Task description: Below are entries; output exactly the lines from the one with "and systems concepts." to the one with "and management review.", both included, and nothing else.

(Source data)
-----

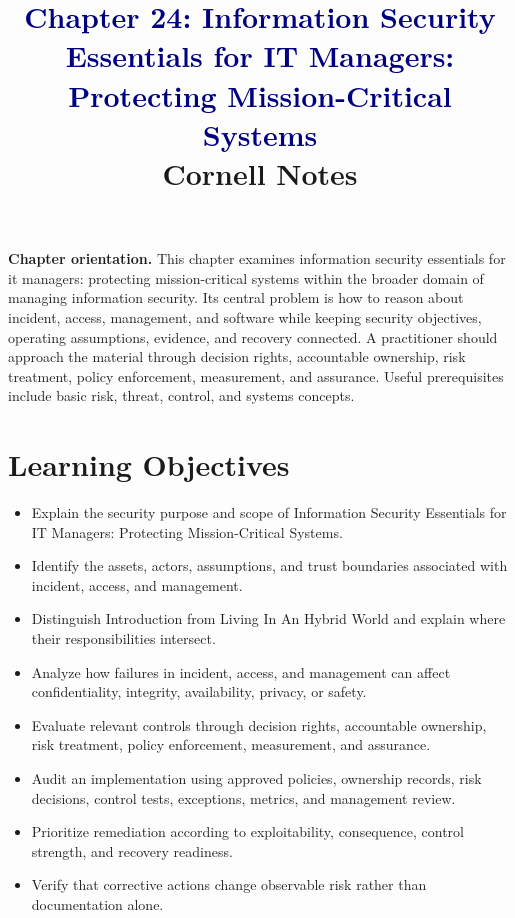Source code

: \documentclass[11pt]{article}
\title{\textcolor{Navy}{Chapter 24: Information Security Essentials for IT Managers: Protecting Mission-Critical Systems}\\[2mm]\large Cornell Notes}
\author{}
\date{}
\begin{document}
\maketitle
\thispagestyle{fancy}
\vspace{-1.5em}
\begin{orientationbox}
\textbf{Chapter orientation.} This chapter examines information security essentials for it managers: protecting mission-critical systems within the broader domain of managing information security. Its central problem is how to reason about incident, access, management, and software while keeping security objectives, operating assumptions, evidence, and recovery connected. A practitioner should approach the material through decision rights, accountable ownership, risk treatment, policy enforcement, measurement, and assurance. Useful prerequisites include basic risk, threat, control, and systems concepts.
\end{orientationbox}
\section*{Learning Objectives}
\begin{itemize}
\item Explain the security purpose and scope of Information Security Essentials for IT Managers: Protecting Mission-Critical Systems.
\item Identify the assets, actors, assumptions, and trust boundaries associated with incident, access, and management.
\item Distinguish Introduction from Living In An Hybrid World and explain where their responsibilities intersect.
\item Analyze how failures in incident, access, and management can affect confidentiality, integrity, availability, privacy, or safety.
\item Evaluate relevant controls through decision rights, accountable ownership, risk treatment, policy enforcement, measurement, and assurance.
\item Audit an implementation using approved policies, ownership records, risk decisions, control tests, exceptions, metrics, and management review.
\item Prioritize remediation according to exploitability, consequence, control strength, and recovery readiness.
\item Verify that corrective actions change observable risk rather than documentation alone.
\end{itemize}
\end{document}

-----

Finished task:
\textbf{Chapter orientation.} This chapter examines information security essentials for it managers: protecting mission-critical systems within the broader domain of managing information security. Its central problem is how to reason about incident, access, management, and software while keeping security objectives, operating assumptions, evidence, and recovery connected. A practitioner should approach the material through decision rights, accountable ownership, risk treatment, policy enforcement, measurement, and assurance. Useful prerequisites include basic risk, threat, control, and systems concepts.
\end{orientationbox}
\section*{Learning Objectives}
\begin{itemize}
\item Explain the security purpose and scope of Information Security Essentials for IT Managers: Protecting Mission-Critical Systems.
\item Identify the assets, actors, assumptions, and trust boundaries associated with incident, access, and management.
\item Distinguish Introduction from Living In An Hybrid World and explain where their responsibilities intersect.
\item Analyze how failures in incident, access, and management can affect confidentiality, integrity, availability, privacy, or safety.
\item Evaluate relevant controls through decision rights, accountable ownership, risk treatment, policy enforcement, measurement, and assurance.
\item Audit an implementation using approved policies, ownership records, risk decisions, control tests, exceptions, metrics, and management review.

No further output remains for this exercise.